Warning
WIP big time. This codebase is full of broken glass, sharp edges, and dragons.
A semantic code search tool that uses embeddings to find similar code snippets across your codebase. Use it to search for things like:
- "how do we handle http request errors?"
- "where is our data validation?"
- Semantic code search using embeddings
- Fully local, no API keys or dependencies
- Supports multiple programming languages through tree-sitter
- Fast SQLite-based storage for embeddings and code chunks
- Intelligent code chunking based on AST
cargo install ragrep
- Rust toolchain (1.75.0 or later recommended)
- SQLite 3.x
git clone https://github.com/yourusername/ragrep.git
cd ragrep
cargo build --release
The binary will be available at target/release/ragrep
Important
The first time you run ragrep, it will download a model and cache it in is global data directory. This might take a minute and will use about 1.5GB of disk space.

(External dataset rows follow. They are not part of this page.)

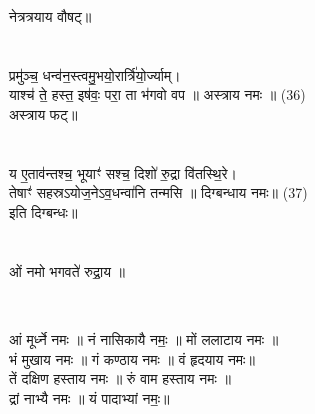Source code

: {\small नेत्रत्रयाय वौषट्॥}\\
{\small{}}\\
\\
प्रमु॑ञ्च॒ धन्व॑न॒स्त्वमु॒भयो॒रार्त्रि॑यो॒र्ज्याम्। \\
याश्च॑ ते॒ हस्त॒ इष॑वः॒ परा॒ ता भ॑गवो वप ॥ अस्त्राय नमः ॥ (36)\\
{\small अस्त्राय फट्॥}\\
{\small{}}\\
\\
य ए॒ताव॑न्तश्च॒ भूयाꣳ॑ सश्च॒ दिशो॑ रु॒द्रा वि॑तस्थि॒रे।\\
तेषाꣳ॑ सहस्रऽयोज॒नेऽव॒धन्वा॑नि तन्मसि ॥ दिग्बन्धाय नमः॥ (37)\\
{\small  इति दिग्बन्धः॥}\\
{\small{}}\\
\\
ओं नमो भगवते॑ रुद्रा॒य ॥\\
\subsection{}
\\
आं मूर्ध्ने नमः ॥ नं नासिकायै नमः॒ ॥ मों ललाटाय नमः ॥\\
भं मुखाय नमः ॥ गं कण्ठाय नमः ॥  वं हृदयाय नमः॥\\
तें दक्षिण हस्ताय नमः ॥  रुं वाम हस्ताय नमः ॥\\
द्रां नाभ्यै नमः ॥ यं पादाभ्यां नमः॒॥\\
\\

Before searching, you need to index your codebase:
# Index the current directory
ragrep index
# Index a specific directory
ragrep index --path /path/to/your/code
# Search for code similar to your query
ragrep "handle http request error"
The search results will show relevant code snippets along with their file locations, formatted in a familiar ripgrep-style output.
To see similarity scores in the output:
RUST_LOG=debug ragrep "your query"
- Rust
- Python
- JavaScript
- TypeScript
More languages can be added by including their respective tree-sitter parsers.
-
Indexing:
- Scans your codebase for supported files
- Uses tree-sitter to parse code into meaningful chunks
- Generates embeddings for each code chunk
- Stores chunks and embeddings in a SQLite database
-
Searching:
- Converts your search query into an embedding
- Finds code chunks with similar embeddings using vector similarity
- Ranks and displays the most relevant results
Contributions are welcome! Please feel free to submit a Pull Request.
This project is licensed under the MIT License - see the LICENSE file for details.